#### Problem to work on:
Only the lines from the line containing "[gover]: https://github.com/modocache/gover" to the end of the entries should be repeated, exactly as they appear.
[[ Record extracts open ]]
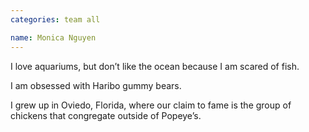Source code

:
 ```yaml
---
categories: team all

name: Monica Nguyen
---
```


I love aquariums, but don’t like the ocean because I am scared of fish.

I am obsessed with Haribo gummy bears.

I grew up in Oviedo, Florida, where our claim to fame is the group of chickens that congregate outside of Popeye’s.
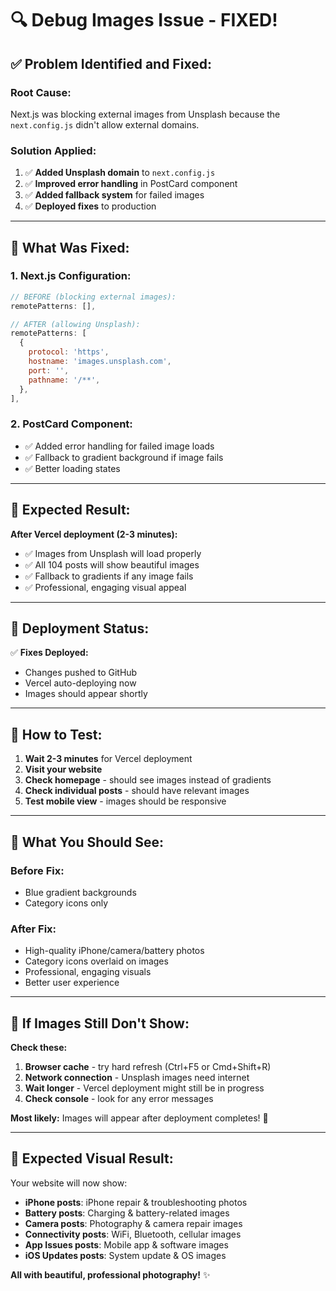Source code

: # 🔍 Debug Images Issue - FIXED!

## ✅ **Problem Identified and Fixed:**

### **Root Cause:**
Next.js was blocking external images from Unsplash because the `next.config.js` didn't allow external domains.

### **Solution Applied:**
1. ✅ **Added Unsplash domain** to `next.config.js`
2. ✅ **Improved error handling** in PostCard component
3. ✅ **Added fallback system** for failed images
4. ✅ **Deployed fixes** to production

---

## 🔧 **What Was Fixed:**

### **1. Next.js Configuration:**
```javascript
// BEFORE (blocking external images):
remotePatterns: [],

// AFTER (allowing Unsplash):
remotePatterns: [
  {
    protocol: 'https',
    hostname: 'images.unsplash.com',
    port: '',
    pathname: '/**',
  },
],
```

### **2. PostCard Component:**
- ✅ Added error handling for failed image loads
- ✅ Fallback to gradient background if image fails
- ✅ Better loading states

---

## 🎯 **Expected Result:**

**After Vercel deployment (2-3 minutes):**
- ✅ Images from Unsplash will load properly
- ✅ All 104 posts will show beautiful images
- ✅ Fallback to gradients if any image fails
- ✅ Professional, engaging visual appeal

---

## 🔄 **Deployment Status:**

✅ **Fixes Deployed:**
- Changes pushed to GitHub
- Vercel auto-deploying now
- Images should appear shortly

---

## 🧪 **How to Test:**

1. **Wait 2-3 minutes** for Vercel deployment
2. **Visit your website** 
3. **Check homepage** - should see images instead of gradients
4. **Check individual posts** - should have relevant images
5. **Test mobile view** - images should be responsive

---

## 🎨 **What You Should See:**

### **Before Fix:**
- Blue gradient backgrounds
- Category icons only

### **After Fix:**
- High-quality iPhone/camera/battery photos
- Category icons overlaid on images
- Professional, engaging visuals
- Better user experience

---

## 🚨 **If Images Still Don't Show:**

**Check these:**
1. **Browser cache** - try hard refresh (Ctrl+F5 or Cmd+Shift+R)
2. **Network connection** - Unsplash images need internet
3. **Wait longer** - Vercel deployment might still be in progress
4. **Check console** - look for any error messages

**Most likely:** Images will appear after deployment completes! 🎉

---

## 📱 **Expected Visual Result:**

Your website will now show:
- **iPhone posts**: iPhone repair & troubleshooting photos
- **Battery posts**: Charging & battery-related images  
- **Camera posts**: Photography & camera repair images
- **Connectivity posts**: WiFi, Bluetooth, cellular images
- **App Issues posts**: Mobile app & software images
- **iOS Updates posts**: System update & OS images

**All with beautiful, professional photography!** ✨
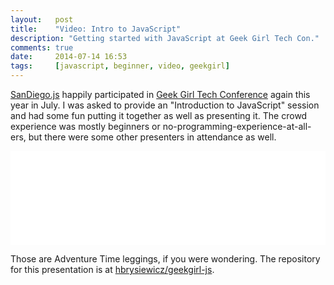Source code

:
```yaml
---
layout:   post
title:    "Video: Intro to JavaScript"
description: "Getting started with JavaScript at Geek Girl Tech Con."
comments: true
date:     2014-07-14 16:53
tags:     [javascript, beginner, video, geekgirl]
---
```


<a href="http://sandiegojs.org/">SanDiego.js</a> happily participated in <a href="http://sandiego.geekgirltechcon.com/">Geek Girl Tech Conference</a> again this year in July. I was asked to provide an "Introduction to JavaScript" session and had some fun putting it together as well as presenting it. The crowd experience was mostly beginners or no-programming-experience-at-all-ers, but there were some other presenters in attendance as well.

<iframe width="100%" src="//www.youtube.com/embed/F6WviDYk6So" frameborder="0" allowfullscreen></iframe>

Those are Adventure Time leggings, if you were wondering. The repository for this presentation is at <a href="https://github.com/hbrysiewicz/geekgirl-js">hbrysiewicz/geekgirl-js</a>.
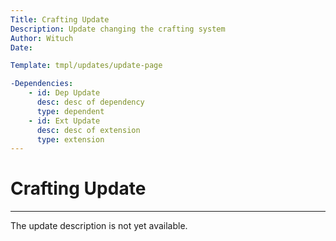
 ```yaml
---
Title: Crafting Update
Description: Update changing the crafting system
Author: Wituch
Date:

Template: tmpl/updates/update-page

-Dependencies:
    - id: Dep Update
      desc: desc of dependency
      type: dependent
    - id: Ext Update
      desc: desc of extension
      type: extension
---
```


# Crafting Update
-----

The update description is not yet available.
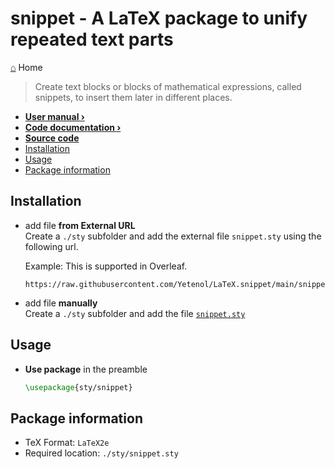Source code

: <h1> snippet - A LaTeX package to unify repeated text parts </h1>

[⌂](README.md) Home

> Create text blocks or blocks of mathematical expressions, called snippets, to insert them later in different places.

- **[User manual ›](manual.md)**  
- **[Code documentation ›](documentation.md)**  
- **[Source code](snippet.sty)**
- [Installation](#installation)
- [Usage](#usage)
- [Package information](#package-information)

## Installation

- add file **from External URL**  
    Create a `./sty` subfolder and add the external file `snippet.sty` using the following url.  
    
    Example: This is supported in Overleaf.
    ```
    https://raw.githubusercontent.com/Yetenol/LaTeX.snippet/main/snippet.sty
    ```

- add file **manually**  
    Create a `./sty` subfolder and add the file [`snippet.sty`](https://raw.githubusercontent.com/Yetenol/LaTeX.snippet/main/snippet.sty)

## Usage

- **Use package** in the preamble
    ```latex
    \usepackage{sty/snippet}
    ```

## Package information

- TeX Format:        `LaTeX2e`
- Required location: `./sty/snippet.sty`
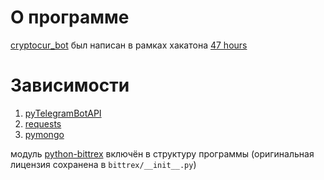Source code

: # О программе
[cryptocur\_bot](https://t.me/cryptocur_bot) был написан в рамках хакатона [47 hours](https://vk.com/47hours)

# Зависимости
1. [pyTelegramBotAPI](https://github.com/eternnoir/pyTelegramBotAPI)
2. [requests](https://github.com/kennethreitz/requests)
3. [pymongo](https://github.com/mongodb/mongo-python-driver)

модуль [python-bittrex](https://github.com/ericsomdahl/python-bittrex) включён в структуру программы (оригинальная лицензия сохранена в ```bittrex/__init__.py```)

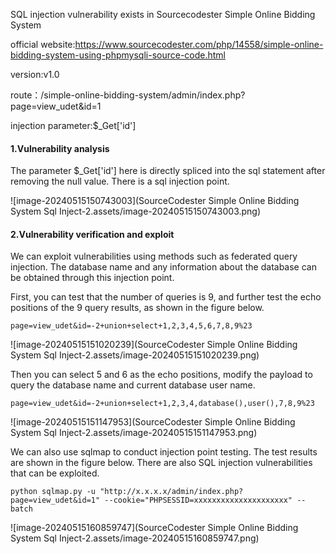 SQL injection vulnerability exists in Sourcecodester Simple Online Bidding System

official website:https://www.sourcecodester.com/php/14558/simple-online-bidding-system-using-phpmysqli-source-code.html

version:v1.0

route：/simple-online-bidding-system/admin/index.php?page=view_udet&id=1

injection parameter:$_Get['id']

#### 1.Vulnerability analysis

The parameter $_Get['id'] here is directly spliced into the sql statement after removing the null value. There is a sql injection point.

![image-20240515150743003](SourceCodester Simple Online Bidding System Sql Inject-2.assets/image-20240515150743003.png)

#### 2.Vulnerability verification and exploit

We can exploit vulnerabilities using methods such as federated query injection. The database name and any information about the database can be obtained through this injection point.

First, you can test that the number of queries is 9, and further test the echo positions of the 9 query results, as shown in the figure below.

```
page=view_udet&id=-2+union+select+1,2,3,4,5,6,7,8,9%23
```

![image-20240515151020239](SourceCodester Simple Online Bidding System Sql Inject-2.assets/image-20240515151020239.png)

Then you can select 5 and 6 as the echo positions, modify the payload to query the database name and current database user name.

```
page=view_udet&id=-2+union+select+1,2,3,4,database(),user(),7,8,9%23
```

![image-20240515151147953](SourceCodester Simple Online Bidding System Sql Inject-2.assets/image-20240515151147953.png)

We can also use sqlmap to conduct injection point testing. The test results are shown in the figure below. There are also SQL injection vulnerabilities that can be exploited.

```
python sqlmap.py -u "http://x.x.x.x/admin/index.php?page=view_udet&id=1" --cookie="PHPSESSID=xxxxxxxxxxxxxxxxxxxxx" --batch
```

![image-20240515160859747](SourceCodester Simple Online Bidding System Sql Inject-2.assets/image-20240515160859747.png)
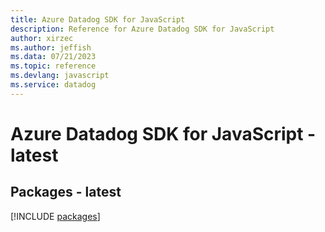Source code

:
 ```yaml
---
title: Azure Datadog SDK for JavaScript
description: Reference for Azure Datadog SDK for JavaScript
author: xirzec
ms.author: jeffish
ms.data: 07/21/2023
ms.topic: reference
ms.devlang: javascript
ms.service: datadog
---
```

# Azure Datadog SDK for JavaScript - latest
## Packages - latest
[!INCLUDE [packages](datadog-index.md)]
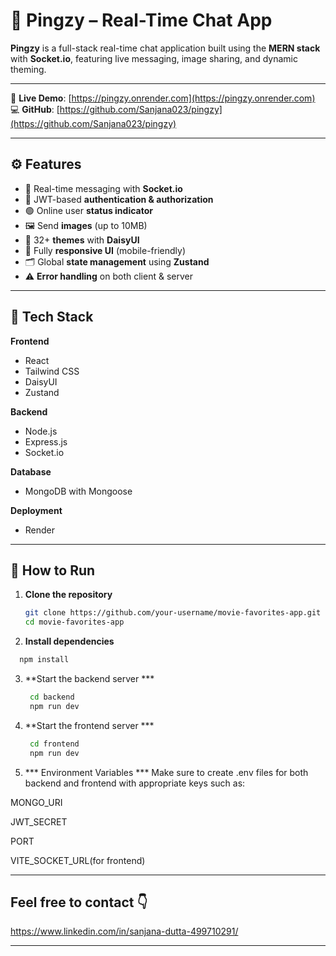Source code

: ﻿# 💬 Pingzy – Real-Time Chat App

**Pingzy** is a full-stack real-time chat application built using the **MERN stack** with **Socket.io**, featuring live messaging, image sharing, and dynamic theming.

---

🔗 **Live Demo**: [https://pingzy.onrender.com](https://pingzy.onrender.com)  
💻 **GitHub**: [https://github.com/Sanjana023/pingzy](https://github.com/Sanjana023/pingzy)

---

## ⚙️ Features

- 💬 Real-time messaging with **Socket.io**
- 🔐 JWT-based **authentication & authorization**
- 🟢 Online user **status indicator**
- 🖼️ Send **images** (up to 10MB)
- 🎨 32+ **themes** with **DaisyUI**
- 📱 Fully **responsive UI** (mobile-friendly)
- 🗂 Global **state management** using **Zustand**
- ⚠️ **Error handling** on both client & server

---

## 🧪 Tech Stack

**Frontend**  
- React  
- Tailwind CSS  
- DaisyUI  
- Zustand  

**Backend**  
- Node.js  
- Express.js  
- Socket.io  

**Database**  
- MongoDB with Mongoose  

**Deployment**  
- Render  

---

## 🧪 How to Run

1. **Clone the repository**

   ```bash
   git clone https://github.com/your-username/movie-favorites-app.git
   cd movie-favorites-app

   ```

2. **Install dependencies**
  ```bash
    npm install

   ```

3. **Start the backend server ***
   ```bash
    cd backend
    npm run dev

   ```

4. **Start the frontend server ***
   ```bash
    cd frontend
    npm run dev

   ```
5. *** Environment Variables ***
Make sure to create .env files for both backend and frontend with appropriate keys such as:

MONGO_URI

JWT_SECRET

PORT

VITE_SOCKET_URL(for frontend)

---

## Feel free to contact 👇
https://www.linkedin.com/in/sanjana-dutta-499710291/

---



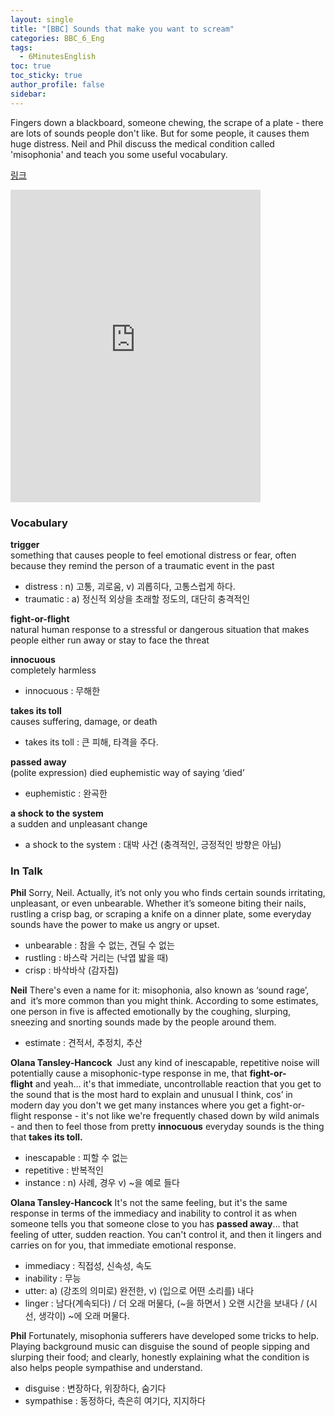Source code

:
 ```yaml
---
layout: single
title: "[BBC] Sounds that make you want to scream"
categories: BBC_6_Eng
tags:
  - 6MinutesEnglish
toc: true
toc_sticky: true
author_profile: false
sidebar:
---
```

Fingers down a blackboard, someone chewing, the scrape of a plate - there are lots of sounds people don't like. But for some people, it causes them huge distress. Neil and Phil discuss the medical condition called 'misophonia' and teach you some useful vocabulary.

[링크](https://www.bbc.co.uk/learningenglish/english/features/6-minute-english_2023/ep-230928)  

<iframe width="400" height="500" frameborder="0" src="http://www.bbc.co.uk/programmes/p0gg4wrb/player"></iframe>

### Vocabulary

**trigger**  
something that causes people to feel emotional distress or fear, often because they remind the person of a traumatic event in the past
- distress : n) 고통, 괴로움, v) 괴롭히다, 고통스럽게 하다.
- traumatic : a) 정신적 외상을 초래할 정도의, 대단히 충격적인

**fight-or-flight**  
natural human response to a stressful or dangerous situation that makes people either run away or stay to face the threat

**innocuous**  
completely harmless
- innocuous : 무해한

**takes its toll**  
causes suffering, damage, or death
- takes its toll : 큰 피해, 타격을 주다.

**passed away**  
(polite expression) died
euphemistic way of saying ‘died’
- euphemistic : 완곡한 

**a shock to the system**  
a sudden and unpleasant change
- a shock to the system : 대박 사건 (충격적인, 긍정적인 방향은 아님)


### In Talk

**Phil**
Sorry, Neil. Actually, it’s not only you who finds certain sounds irritating, unpleasant, or even unbearable. Whether it’s someone biting their nails, rustling a crisp bag, or scraping a knife on a dinner plate, some everyday sounds have the power to make us angry or upset.
- unbearable : 참을 수 없는, 견딜 수 없는
- rustling : 바스락 거리는 (낙엽 밟을 때)
- crisp : 바삭바삭 (감자칩)

**Neil**
There's even a name for it: misophonia, also known as ‘sound rage’, and  it’s more common than you might think. According to some estimates, one person in five is affected emotionally by the coughing, slurping, sneezing and snorting sounds made by the people around them.
- estimate : 견적서, 추정치, 추산


**Olana Tansley-Hancock** 
Just any kind of inescapable, repetitive noise will potentially cause a misophonic-type response in me, that **fight-or-flight** and yeah… it's that immediate, uncontrollable reaction that you get to the sound that is the most hard to explain and unusual I think, cos’ in modern day you don't we get many instances where you get a fight-or-flight response - it's not like we're frequently chased down by wild animals - and then to feel those from pretty **innocuous** everyday sounds is the thing that **takes its toll.**
- inescapable : 피할 수 없는 
- repetitive : 반복적인
- instance : n) 사례, 경우 v) ~을 예로 들다

**Olana Tansley-Hancock**
It's not the same feeling, but it's the same response in terms of the immediacy and inability to control it as when someone tells you that someone close to you has **passed away**… that feeling of utter, sudden reaction. You can't control it, and then it lingers and carries on for you, that immediate emotional response.
- immediacy : 직접성, 신속성, 속도
- inability : 무능
- utter: a) (강조의 의미로) 완전한, v) (입으로 어떤 소리를) 내다
- linger : 남다(계속되다) / 더 오래 머물다, (~을 하면서 ) 오랜 시간을 보내다 / (시선, 생각이) ~에 오래 머물다.


**Phil** 
Fortunately, misophonia sufferers have developed some tricks to help. Playing background music can disguise the sound of people sipping and slurping their food; and clearly, honestly explaining what the condition is also helps people sympathise and understand.
- disguise : 변장하다, 위장하다, 숨기다
- sympathise : 동정하다, 측은히 여기다, 지지하다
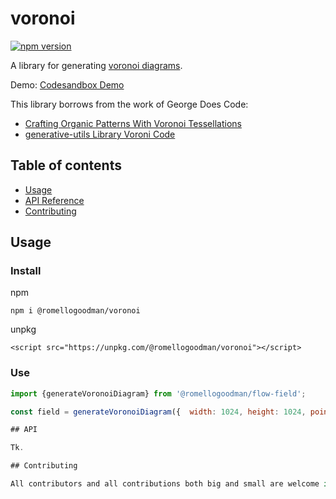 # voronoi

[![npm version](https://badge.fury.io/js/@romellogoodman%2Fvoronoi.svg)](https://badge.fury.io/js/@romellogoodman%2Fvoronoi)

A library for generating [voronoi diagrams](https://en.wikipedia.org/wiki/Voronoi_diagram).

Demo: [Codesandbox Demo](https://codesandbox.io/s/flow-field-demo-kkzmg)

This library borrows from the work of George Does Code:

- [Crafting Organic Patterns With Voronoi Tessellations](https://georgefrancis.dev/writing/crafting-organic-patterns-with-voronoi-tessellations)
- [generative-utils Library Voroni Code](https://github.com/georgedoescode/generative-utils/blob/master/src/createVoronoiDiagram.js)

## Table of contents

- [Usage](#usage)
- [API Reference](#api)
- [Contributing](#contributing)

## Usage

### Install

npm

```
npm i @romellogoodman/voronoi
```

unpkg

```
<script src="https://unpkg.com/@romellogoodman/voronoi"></script>
```

### Use

```js
import {generateVoronoiDiagram} from '@romellogoodman/flow-field';

const field = generateVoronoiDiagram({  width: 1024, height: 1024, points: [], relaxIterations: 8});

## API

Tk.

## Contributing

All contributors and all contributions both big and small are welcome in this project.
```
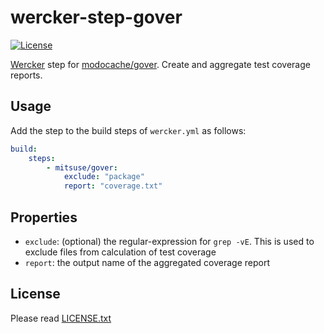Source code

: # wercker-step-gover

[![License](https://img.shields.io/badge/license-MIT-yellowgreen.svg?style=flat-square)](LICENSE.txt)

[Wercker][wercker] step for [modocache/gover][gover].
Create and aggregate test coverage reports.

[wercker]: https://app.wercker.com/
[gover]: https://github.com/modocache/gover


## Usage

Add the step to the build steps of `wercker.yml` as follows:

```yaml
build:
    steps:
        - mitsuse/gover:
            exclude: "package"
            report: "coverage.txt"
```


## Properties

- `exclude`: (optional) the regular-expression for `grep -vE`. This is used to exclude files from calculation of test coverage
- `report`: the output name of the aggregated coverage report


## License

Please read [LICENSE.txt](LICENSE.txt)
[[ Record extracts closed ]]
#### Answer section:
[gover]: https://github.com/modocache/gover


## Usage

Add the step to the build steps of `wercker.yml` as follows:

```yaml
build:
    steps:
        - mitsuse/gover:
            exclude: "package"
            report: "coverage.txt"
```


## Properties

- `exclude`: (optional) the regular-expression for `grep -vE`. This is used to exclude files from calculation of test coverage
- `report`: the output name of the aggregated coverage report


## License

Please read [LICENSE.txt](LICENSE.txt)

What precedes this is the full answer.